How do I apply same transformations to image and mask?

Trying to implement data augmentation into a semantic segmentation training, I tried to apply some transformations to the same image and mask. If I rotate the image, I need to rotate the mask as well. The thing is RandomRotation, RandomHorizontalFlip, etc. use random seeds.

I read somewhere this seeds are generated at the instantiation of the transforms. I’m trying to figure out how to ensure that both image and mask are transformed in the same way.

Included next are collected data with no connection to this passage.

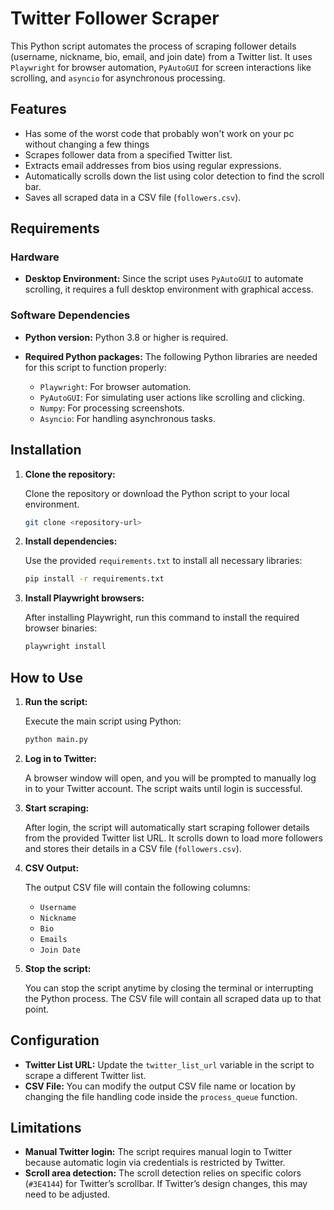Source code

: # Twitter Follower Scraper

This Python script automates the process of scraping follower details (username, nickname, bio, email, and join date) from a Twitter list. It uses `Playwright` for browser automation, `PyAutoGUI` for screen interactions like scrolling, and `asyncio` for asynchronous processing.

## Features
- Has some of the worst code that probably won't work on your pc without changing a few things
- Scrapes follower data from a specified Twitter list.
- Extracts email addresses from bios using regular expressions.
- Automatically scrolls down the list using color detection to find the scroll bar.
- Saves all scraped data in a CSV file (`followers.csv`).

## Requirements

### Hardware

- **Desktop Environment:** Since the script uses `PyAutoGUI` to automate scrolling, it requires a full desktop environment with graphical access.

### Software Dependencies

- **Python version:** Python 3.8 or higher is required.
- **Required Python packages:** The following Python libraries are needed for this script to function properly:

    - `Playwright`: For browser automation.
    - `PyAutoGUI`: For simulating user actions like scrolling and clicking.
    - `Numpy`: For processing screenshots.
    - `Asyncio`: For handling asynchronous tasks.

## Installation

1. **Clone the repository:**

    Clone the repository or download the Python script to your local environment.

    ```bash
    git clone <repository-url>
    ```

2. **Install dependencies:**

    Use the provided `requirements.txt` to install all necessary libraries:

    ```bash
    pip install -r requirements.txt
    ```

3. **Install Playwright browsers:**

    After installing Playwright, run this command to install the required browser binaries:

    ```bash
    playwright install
    ```

## How to Use

1. **Run the script:**

    Execute the main script using Python:

    ```bash
    python main.py
    ```

2. **Log in to Twitter:**

    A browser window will open, and you will be prompted to manually log in to your Twitter account. The script waits until login is successful.

3. **Start scraping:**

    After login, the script will automatically start scraping follower details from the provided Twitter list URL. It scrolls down to load more followers and stores their details in a CSV file (`followers.csv`).

4. **CSV Output:**

    The output CSV file will contain the following columns:

    - `Username`
    - `Nickname`
    - `Bio`
    - `Emails`
    - `Join Date`

5. **Stop the script:**

    You can stop the script anytime by closing the terminal or interrupting the Python process. The CSV file will contain all scraped data up to that point.

## Configuration

- **Twitter List URL:** Update the `twitter_list_url` variable in the script to scrape a different Twitter list.
- **CSV File:** You can modify the output CSV file name or location by changing the file handling code inside the `process_queue` function.

## Limitations

- **Manual Twitter login:** The script requires manual login to Twitter because automatic login via credentials is restricted by Twitter.
- **Scroll area detection:** The scroll detection relies on specific colors (`#3E4144`) for Twitter’s scrollbar. If Twitter’s design changes, this may need to be adjusted.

This is a “simple” example of the workflow I’ve tried, which results in image and mask with different rotations.

import os

import matplotlib.pyplot as plt
import numpy as np
import torch
from PIL import Image
from torchvision.io import read_image
from torchvision.transforms import v2

# Load mask
mask_path = os.path.join("data/train_masks", "0cdf5b5d0ce1_01_mask.gif")
mask = torch.tensor(np.array(Image.open(mask_path), dtype=np.float32), dtype=torch.float32).unsqueeze(0)
mask[mask == 255.0] = 1.0

# Load image
img_path = os.path.join("data/train", "0cdf5b5d0ce1_01.jpg")
image = read_image(img_path)

# Define transforms
transform = v2.Compose([
    v2.Resize((160, 240)),
    v2.RandomRotation(degrees=35)
])

# Apply transforms
image, mask = transform(image,mask)

# Image
plt.subplot(1, 2, 1)
plt.imshow(image.permute(1, 2, 0))
plt.title('Imagen')
plt.axis('off')

# Mask
plt.subplot(1, 2, 2)
plt.imshow(mask.permute(1, 2, 0), cmap='gray')
plt.title('Mask')
plt.axis('off')

# Show figure
plt.show()

Also, if anyone has a better way of reading a gif file I’m all ears :slight_smile: .

You can either use the functional API as described here or torchvision.transforms.v2 which allows to pass multiple objects as described here .

3 Likes

Whoa, #til

We here always used albumentations for augmentations. I didn’t know that torchvision had an augmentation system.

Could you add debug print statements into the transformation showing which angle is used as it should work?
I.e. something like:

angle = random.uniform(-self.degrees, self.degrees)
print("using angle {} to rotate input".format(angle))
input = F.rotate(input, angle)
print("using angle {} to rotate target".format(angle))
target = F.rotate(target, angle)

It should show the same angle and would thus rotate both images with it.
If that’s the case your plot might show the images in a wrong order or you might be shuffling the images somewhere afterwards.

So you have confirmed that indeed the same angle is used for both rotations and that the plotting is not an issue. In this case the correspondence between input and target seems to be broken somewhere else and we might need a minimal and executable code snippet to reproduce and isolate the issue.